__Goal of the exercise__
For each line below that contains the word "becomes", return that line.
[[ The input open ]]
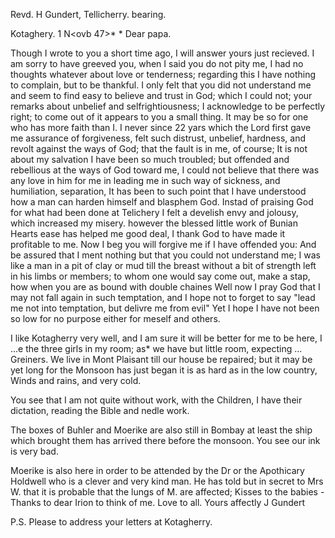 Revd. H Gundert, Tellicherry. bearing.

 Kotaghery. 1 N<ovb 47>*
 <Monday>*
Dear papa.

Though I wrote to you a short time ago, I will answer yours just recieved. I am sorry to have greeved you, when I said you do not pity me, I had no thoughts whatever about love or tenderness; regarding this I have nothing to complain, but to be thankful. I only felt that you did not understand me and seem to find easy to believe and trust in God; which I could not; your remarks about unbelief and selfrightiousness; I acknowledge to be perfectly right; to come out of it appears to you a small thing. It may be so for one who has more faith than I. I never since 22 yars which the Lord first gave me assurance of forgiveness, felt such distrust, unbelief, hardness, and revolt against the ways of God; that the fault is in me, of course; It is not about my salvation I have been so much troubled; but offended and rebellious at the ways of God toward me, I could not believe that there was any love in him for me in leading me in such way of sickness, and humiliation, separation, It has been to such point that I have understood how a man can harden himself and blasphem God. Instad of praising God for what had been done at Telichery I felt a develish envy and jolousy, which increased my misery. however the blessed little work of Bunian Hearts ease has helped me good deal, I thank God to have made it profitable to me. 
Now I beg you will forgive me if I have offended you: And be assured that I ment nothing but that you could not understand me; I was like a man in a pit of clay or mud till the breast without a bit of strength left in his limbs or members; to whom one would say come out, make a stap, how when you are as bound with double chaines Well now I pray God that I may not fall again in such temptation, and I hope not to forget to say "lead me not into temptation, but delivre me from evil" Yet I hope I have not been so low for no purpose either for meself and others.

I like Kotagherry very well, and I am sure it will be better for me to be here, I ...e the three girls in my room; as* we have but little room, expecting ... Greiners. We live in Mont Plaisant till our house be repaired; but it may be yet long for the Monsoon has just began it is as hard as in the low country, Winds and rains, and very cold.

You see that I am not quite without work, with the Children, I have their dictation, reading the Bible and nedle work.

The boxes of Buhler and Moerike are also still in Bombay at least the ship which brought them has arrived there before the monsoon. You see our ink is very bad.

Moerike is also here in order to be attended by the Dr or the Apothicary Holdwell who is a clever and very kind man. He has told but in secret to Mrs W. that it is probable that the lungs of M. are affected; 
Kisses to the babies - Thanks to dear Irion to think of me. Love to all. 
 Yours affectly
 J Gundert

P.S. Please to address your letters at Kotagherry.


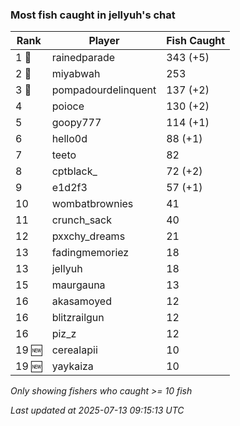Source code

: ### Most fish caught in jellyuh's chat
| Rank | Player | Fish Caught |
|------|--------|-----------|
| 1 🥇  | rainedparade  | 343 (+5) |
| 2 🥈  | miyabwah  | 253 |
| 3 🥉  | pompadourdelinquent  | 137 (+2) |
| 4  | poioce  | 130 (+2) |
| 5  | goopy777  | 114 (+1) |
| 6  | hello0d  | 88 (+1) |
| 7  | teeto  | 82 |
| 8  | cptblack_  | 72 (+2) |
| 9  | e1d2f3  | 57 (+1) |
| 10  | wombatbrownies  | 41 |
| 11  | crunch_sack  | 40 |
| 12  | pxxchy_dreams  | 21 |
| 13  | fadingmemoriez  | 18 |
| 13  | jellyuh  | 18 |
| 15  | maurgauna  | 13 |
| 16  | akasamoyed  | 12 |
| 16  | blitzrailgun  | 12 |
| 16  | piz_z  | 12 |
| 19 🆕 | cerealapii  | 10 |
| 19 🆕 | yaykaiza  | 10 |

_Only showing fishers who caught >= 10 fish_

_Last updated at 2025-07-13 09:15:13 UTC_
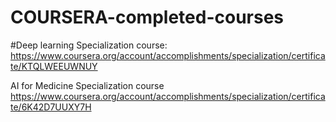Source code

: # COURSERA-completed-courses

#Deep learning Specialization course: 
https://www.coursera.org/account/accomplishments/specialization/certificate/KTQLWEEUWNUY

AI for Medicine Specialization course
https://www.coursera.org/account/accomplishments/specialization/certificate/6K42D7UUXY7H
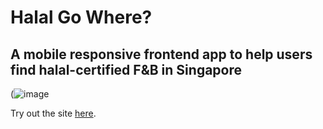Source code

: # Halal Go Where? 
## A mobile responsive frontend app to help users find halal-certified F&B in Singapore

(![image](https://github.com/RecursiveDev/leaflet-project-halal-eateries-sg/blob/main/readme%20assets/multi-device-view.PNG)

Try out the site [here](https://halalgowhere.netlify.app/).
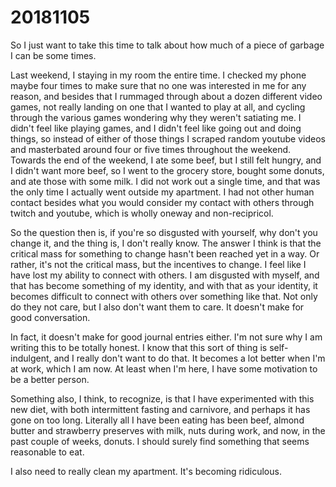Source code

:# 20181105
So I just want to take this time to talk about how much of a piece of garbage I
can be some times.

Last weekend, I staying in my room the entire time. I checked my phone maybe
four times to make sure that no one was interested in me for any reason, and
besides that I rummaged through about a dozen different video games, not really
landing on one that I wanted to play at all, and cycling through the various
games wondering why they weren't satiating me. I didn't feel like playing
games, and I didn't feel like going out and doing things, so instead of either
of those things I scraped random youtube videos and masterbated around four or
five times throughout the weekend. Towards the end of the weekend, I ate some
beef, but I still felt hungry, and I didn't want more beef, so I went to the
grocery store, bought some donuts, and ate those with some milk. I did not work
out a single time, and that was the only time I actually went outside my
apartment. I had not other human contact besides what you would consider my
contact with others through twitch and youtube, which is wholly oneway and
non-recipricol.

So the question then is, if you're so disgusted with yourself, why don't you
change it, and the thing is, I don't really know. The answer I think is that
the critical mass for something to change hasn't been reached yet in a way. Or
rather, it's not the critical mass, but the incentives to change. I feel like I
have lost my ability to connect with others. I am disgusted with myself, and
that has become something of my identity, and with that as your identity, it
becomes difficult to connect with others over something like that. Not only do
they not care, but I also don't want them to care. It doesn't make for good
conversation.

In fact, it doesn't make for good journal entries either. I'm not sure why I am
writing this to be totally honest. I know that this sort of thing is
self-indulgent, and I really don't want to do that. It becomes a lot better
when I'm at work, which I am now. At least when I'm here, I have some
motivation to be a better person.

Something also, I think, to recognize, is that I have experimented with this
new diet, with both intermittent fasting and carnivore, and perhaps it has gone
on too long. Literally all I have been eating has been beef, almond butter and
strawberry preserves with milk, nuts during work, and now, in the past couple
of weeks, donuts. I should surely find something that seems reasonable to eat.

I also need to really clean my apartment. It's becoming ridiculous.
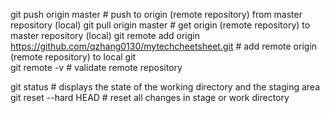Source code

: git push origin master  # push to origin (remote repository) from master repository (local)
git pull origin master  # get origin (remote repository) to master repository (local)
git remote add origin https://github.com/qzhang0130/mytechcheetsheet.git  # add remote origin (remote repository) to local
git  
git remote -v     # validate remote repository

git status     # displays the state of the working directory and the staging area
git reset --hard HEAD # reset all changes in stage or work directory
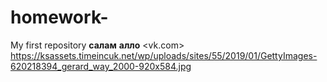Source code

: # homework-
My first repository
__салам__
**алло**
<vk.com>
<https://ksassets.timeincuk.net/wp/uploads/sites/55/2019/01/GettyImages-620218394_gerard_way_2000-920x584.jpg>
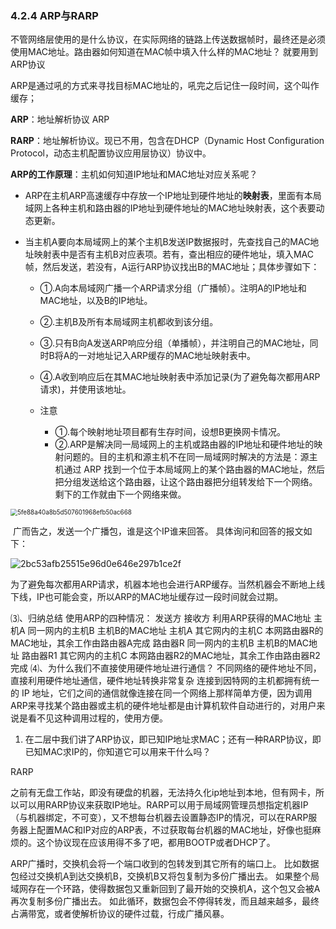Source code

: ### 4.2.4 ARP与RARP

不管网络层使用的是什么协议，在实际网络的链路上传送数据帧时，最终还是必须使用MAC地址。路由器如何知道在MAC帧中填入什么样的MAC地址？  就要用到ARP协议

ARP是通过吼的方式来寻找目标MAC地址的，吼完之后记住一段时间，这个叫作缓存；

**ARP**：地址解析协议 ARP

**RARP**：地址解析协议。现已不用，包含在DHCP（Dynamic Host Configuration Protocol，动态主机配置协议应用层协议）协议中。 

**ARP的工作原理**：主机如何知道IP地址和MAC地址对应关系呢？ 

* ARP在主机ARP高速缓存中存放一个IP地址到硬件地址的**映射表**，里面有本局域网上各种主机和路由器的IP地址到硬件地址的MAC地址映射表，这个表要动态更新。 

* 当主机A要向本局域网上的某个主机B发送IP数据报时，先查找自己的MAC地址映射表中是否有主机B对应表项。若有，查出相应的硬件地址，填入MAC帧，然后发送，若没有，A运行ARP协议找出B的MAC地址；具体步骤如下：

  * ①.A向本局域网广播一个ARP请求分组（广播帧）。注明A的IP地址和MAC地址，以及B的IP地址。

  * ②.主机B及所有本局域网主机都收到该分组。

  * ③.只有B向A发送ARP响应分组（单播帧），并注明自己的MAC地址，同时B将A的一对地址记入ARP缓存的MAC地址映射表中。

  * ④.A收到响应后在其MAC地址映射表中添加记录(为了避免每次都用ARP请求)，并使用该地址。

  * 注意 	
    * ①.每个映射地址项目都有生存时间，设想B更换网卡情况。
    * ②.ARP是解决同一局域网上的主机或路由器的IP地址和硬件地址的映射问题的。目的主机和源主机不在同一局域网时解决的方法是：源主机通过 ARP 找到一个位于本局域网上的某个路由器的MAC地址，然后把分组发送给这个路由器，让这个路由器把分组转发给下一个网络。剩下的工作就由下一个网络来做。 



<img src="https://static001.geekbang.org/resource/image/5f/68/5fe88a40a8b5d507601968efb50ac668.jpg" alt="5fe88a40a8b5d507601968efb50ac668" style="zoom:70%;" />



​	广而告之，发送一个广播包，谁是这个IP谁来回答。	具体询问和回答的报文如下：

![2bc53afb25515e96d0e646e297b1ce2f](https://static001.geekbang.org/resource/image/2b/2f/2bc53afb25515e96d0e646e297b1ce2f.jpg)

为了避免每次都用ARP请求，机器本地也会进行ARP缓存。当然机器会不断地上线下线，IP也可能会变，所以ARP的MAC地址缓存过一段时间就会过期。


⑶、归纳总结 使用ARP的四种情况：
发送方	接收方	利用ARP获得的MAC地址
主机A	同一网内的主机B	主机B的MAC地址
主机A	其它网内的主机C	本网路由器R的MAC地址，其余工作由路由器A完成
路由器R	同一网内的主机B	主机B的MAC地址
路由器R1	其它网内的主机C	本网路由器R2的MAC地址，其余工作由路由器R2完成
⑷、为什么我们不直接使用硬件地址进行通信？ 不同网络的硬件地址不同，直接利用硬件地址通信，硬件地址转换非常复杂
连接到因特网的主机都拥有统一的 IP 地址，它们之间的通信就像连接在同一个网络上那样简单方便，因为调用ARP来寻找某个路由器或主机的硬件地址都是由计算机软件自动进行的，对用户来说是看不见这种调用过程的，使用方便。  



1. 在二层中我们讲了ARP协议，即已知IP地址求MAC；还有一种RARP协议，即已知MAC求IP的，你知道它可以用来干什么吗？

RARP

之前有无盘工作站，即没有硬盘的机器，无法持久化ip地址到本地，但有网卡，所以可以用RARP协议来获取IP地址。RARP可以用于局域网管理员想指定机器IP（与机器绑定，不可变），又不想每台机器去设置静态IP的情况，可以在RARP服务器上配置MAC和IP对应的ARP表，不过获取每台机器的MAC地址，好像也挺麻烦的。这个协议现在应该用得不多了吧，都用BOOTP或者DHCP了。



ARP广播时，交换机会将一个端口收到的包转发到其它所有的端口上。
比如数据包经过交换机A到达交换机B，交换机B又将包复制为多份广播出去。
如果整个局域网存在一个环路，使得数据包又重新回到了最开始的交换机A，这个包又会被A再次复制多份广播出去。
如此循环，数据包会不停得转发，而且越来越多，最终占满带宽，或者使解析协议的硬件过载，行成广播风暴。





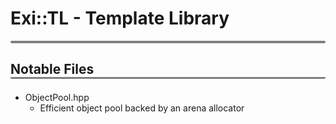 # Exi::TL - Template Library
<p style="border-radius: 3px; border-bottom: 4px solid gray"></p>

## <p style="border-radius: 2px; border-bottom: 3px solid gray">Notable Files</p>
+ ObjectPool.hpp
    + Efficient object pool backed by an arena allocator

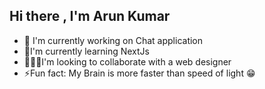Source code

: ## Hi there , I'm Arun Kumar

*   🔭 I'm currently working on Chat application
*   🌱I'm currently learning NextJs
*   🧑‍🤝‍🧑I'm looking to collaborate with a web designer
*   ⚡Fun fact: My Brain is more faster than speed of light 😁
[[ The input closed ]]
__Answer to this exercise__
becomes difficult to connect with others over something like that. Not only do
self-indulgent, and I really don't want to do that. It becomes a lot better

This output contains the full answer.